Under this line are the records; write out word for word the part that begins at the line containing "Algunos ejemplos de" and ends at the line containing "## (B) Publicación", and no more.

----- Material for the task

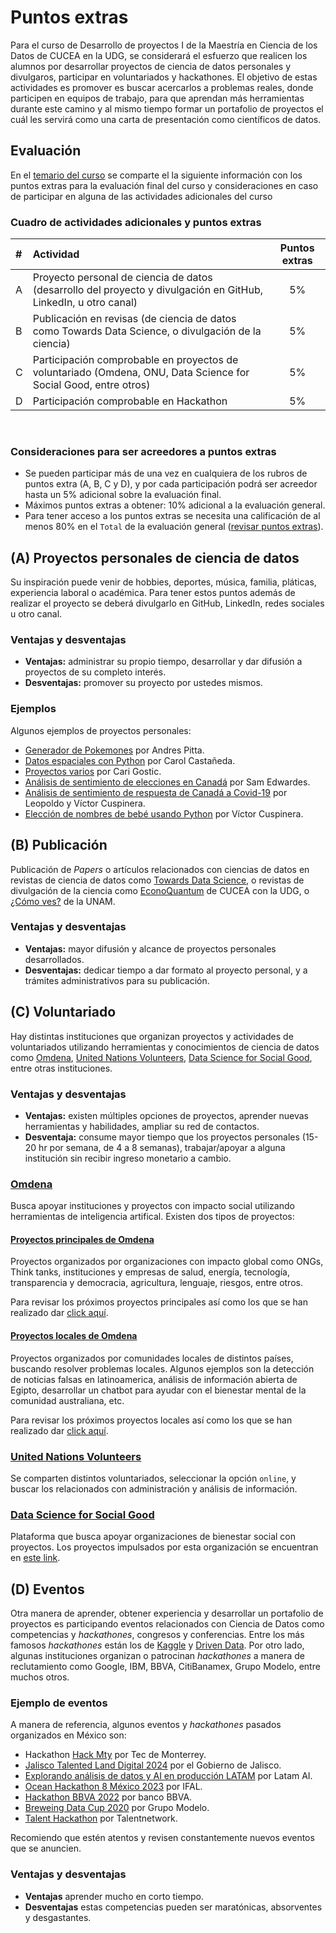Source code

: # Puntos extras
Para el curso de Desarrollo de proyectos I de la Maestría en Ciencia de los Datos de CUCEA en la UDG, se considerará el esfuerzo que realicen los alumnos por desarrollar proyectos de ciencia de datos personales y divulgaros, participar en voluntariados y hackathones. El objetivo de estas actividades es promover es buscar acercarlos a problemas reales, donde participen en equipos de trabajo, para que aprendan más herramientas durante este camino y al mismo tiempo formar un portafolio de proyectos el cuál les servirá como una carta de presentación como científicos de datos.

## Evaluación

En el [temario del curso](https://github.com/vcuspinera/UDG_MCD_Project_Dev_I/blob/main/Contenido_IH601.pdf) se comparte el la siguiente información con los puntos extras para la evaluación final del curso y consideraciones en caso de participar en alguna de las actividades adicionales del curso

### Cuadro de actividades adicionales y puntos extras

|#|Actividad|Puntos extras|
|:---|:---|:---:|
|A| Proyecto personal de ciencia de datos (desarrollo del proyecto y divulgación en GitHub, LinkedIn, u otro canal)| 5%|
|B| Publicación en revisas (de ciencia de datos como Towards Data Science, o divulgación de la ciencia)|5%|
|C| Participación comprobable en proyectos de voluntariado (Omdena, ONU, Data Science for Social Good, entre otros)|5%|
|D| Participación comprobable en Hackathon|5%|

<br>

### Consideraciones para ser acreedores a puntos extras
- Se pueden participar más de una vez en cualquiera de los rubros de puntos extra (A, B, C y D), y por cada participación podrá ser acreedor hasta un 5% adicional sobre la evaluación final.
- Máximos puntos extras a obtener: 10% adicional a la evaluación general.
- Para tener acceso a los puntos extras se necesita una calificación de al menos 80% en el `Total` de la evaluación general ([revisar puntos extras](https://github.com/vcuspinera/UDG_MCD_Project_Dev_I/blob/main/Contenido_IH601.pdf)).

## (A) Proyectos personales de ciencia de datos
Su inspiración puede venir de hobbies, deportes, música, familia, pláticas, experiencia laboral o académica. Para tener estos puntos además de realizar el proyecto se deberá divulgarlo en GitHub, LinkedIn, redes sociales u otro canal.

### Ventajas y desventajas
- __Ventajas:__ administrar su propio tiempo, desarrollar y dar difusión a proyectos de su completo interés.
- __Desventajas:__ promover su proyecto por ustedes mismos.

### Ejemplos
Algunos ejemplos de proyectos personales:
- [Generador de Pokemones](https://andrespitta.github.io/Pokemon-generator/) por Andres Pitta.
- [Datos espaciales con Python](https://github.com/Carol-Castaneda/Spatial-Data-in-Python/blob/main/src/Spatial%20Data%20in%20Python.ipynb) por Carol Castañeda.
- [Proyectos varios](https://cgostic.github.io/me/) por Cari Gostic.
- [Análisis de sentimiento de elecciones en Canadá](https://github.com/SamEdwardes/sentiment-cdn-election) por Sam Edwardes.
- [Análisis de sentimiento de respuesta de Canadá a Covid-19](https://www.linkedin.com/pulse/canada-response-covid-19-victor-cuspinera/) por Leopoldo y Víctor Cuspinera.
- [Elección de nombres de bebé usando Python](https://github.com/vcuspinera/Baby_names) por Víctor Cuspinera.

## (B) Publicación
Publicación de *Papers* o artículos relacionados con ciencias de datos en revistas de ciencia de datos como [Towards Data Science](https://towardsdatascience.com), o revistas de divulgación de la ciencia como [EconoQuantum](https://econoquantum.cucea.udg.mx/index.php/EQ/index) de CUCEA con la UDG, o [¿Cómo ves?](http://www.comoves.unam.mx) de la UNAM.

### Ventajas y desventajas
- __Ventajas:__ mayor difusión y alcance de proyectos personales desarrollados.
- __Desventajas:__ dedicar tiempo a dar formato al proyecto personal, y a trámites administrativos para su publicación.

## (C) Voluntariado
Hay distintas instituciones que organizan proyectos y actividades de voluntariados utilizando herramientas y conocimientos de ciencia de datos como [Omdena](https://omdena.com), [United Nations Volunteers](https://app.unv.org/?type=online), [Data Science for Social Good](https://www.solveforgood.org), entre otras instituciones.

### Ventajas y desventajas
- __Ventajas:__ existen múltiples opciones de proyectos, aprender nuevas herramientas y habilidades, ampliar su red de contactos.
- __Desventaja:__ consume mayor tiempo que los proyectos personales (15-20 hr por semana, de 4 a 8 semanas), trabajar/apoyar a alguna institución sin recibir ingreso monetario a cambio.

### [Omdena](https://omdena.com)
Busca apoyar instituciones y proyectos con impacto social utilizando herramientas de inteligencia artifical. Existen dos tipos de proyectos:

#### [Proyectos principales de Omdena](https://omdena.com/projects)
Proyectos organizados por organizaciones con impacto global como ONGs, Think tanks, instituciones y empresas de salud, energía, tecnología, transparencia y democracia, agricultura, lenguaje, riesgos, entre otros.

Para revisar los próximos proyectos principales así como los que se han realizado dar [click aquí](https://omdena.com/projects).

#### [Proyectos locales de Omdena](https://omdena.com/chapters/)
Proyectos organizados por comunidades locales de distintos países, buscando resolver problemas locales. Algunos ejemplos son la detección de noticias falsas en latinoamerica, análisis de información abierta de Egipto, desarrollar un chatbot para ayudar con el bienestar mental de la comunidad australiana, etc.

Para revisar los próximos proyectos locales así como los que se han realizado dar [click aquí](https://omdena.com/chapters/).

### [United Nations Volunteers](https://app.unv.org/?type=online)
Se comparten distintos voluntariados, seleccionar la opción `online`, y buscar los relacionados con administración y análisis de información.

### [Data Science for Social Good](https://www.solveforgood.org)
Plataforma que busca apoyar organizaciones de bienestar social con proyectos. Los proyectos impulsados por esta organización se encuentran en [este link](https://www.solveforgood.org/proj/).

## (D) Eventos
Otra manera de aprender, obtener experiencia y desarrollar un portafolio de proyectos es participando eventos relacionados con Ciencia de Datos como competencias y *hackathones*, congresos y conferencias. Entre los más famosos *hackathones* están los de [Kaggle](https://www.kaggle.com/competitions) y [Driven Data](https://www.drivendata.org/competitions/). Por otro lado, algunas instituciones organizan o patrocinan *hackathones* a manera de reclutamiento como Google, IBM, BBVA, CitiBanamex, Grupo Modelo, entre muchos otros.

### Ejemplo de eventos
A manera de referencia, algunos eventos y *hackathones* pasados organizados en México son:
- Hackathon [Hack Mty](https://hackmty.com) por Tec de Monterrey.
- [Jalisco Talented Land Digital 2024](https://www.talent-land.mx/en/home/) por el Gobierno de Jalisco.
- [Explorando análisis de datos y AI en producción LATAM](https://www.latam-ai.com) por Latam AI.
- [Ocean Hackathon 8 México 2023](https://www.campusmer.fr/cities-mexico-city-4377-10-0-0.html) por IFAL.
- [Hackathon BBVA 2022](https://www.bbvaspark.com/contenido/es/eventos/hackathon-bbva-2022/) por banco BBVA.
- [Breweing Data Cup 2020](https://www.facebook.com/brewingdatacup/) por Grupo Modelo.
- [Talent Hackathon](https://hackathon.talent-network.org) por Talentnetwork.

Recomiendo que estén atentos y revisen constantemente nuevos eventos que se anuncien.

### Ventajas y desventajas
- __Ventajas__ aprender mucho en corto tiempo.
- __Desventajas__ estas competencias pueden ser maratónicas, absorventes y desgastantes.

----------

**Solution to this exercise:**
Algunos ejemplos de proyectos personales:
- [Generador de Pokemones](https://andrespitta.github.io/Pokemon-generator/) por Andres Pitta.
- [Datos espaciales con Python](https://github.com/Carol-Castaneda/Spatial-Data-in-Python/blob/main/src/Spatial%20Data%20in%20Python.ipynb) por Carol Castañeda.
- [Proyectos varios](https://cgostic.github.io/me/) por Cari Gostic.
- [Análisis de sentimiento de elecciones en Canadá](https://github.com/SamEdwardes/sentiment-cdn-election) por Sam Edwardes.
- [Análisis de sentimiento de respuesta de Canadá a Covid-19](https://www.linkedin.com/pulse/canada-response-covid-19-victor-cuspinera/) por Leopoldo y Víctor Cuspinera.
- [Elección de nombres de bebé usando Python](https://github.com/vcuspinera/Baby_names) por Víctor Cuspinera.

## (B) Publicación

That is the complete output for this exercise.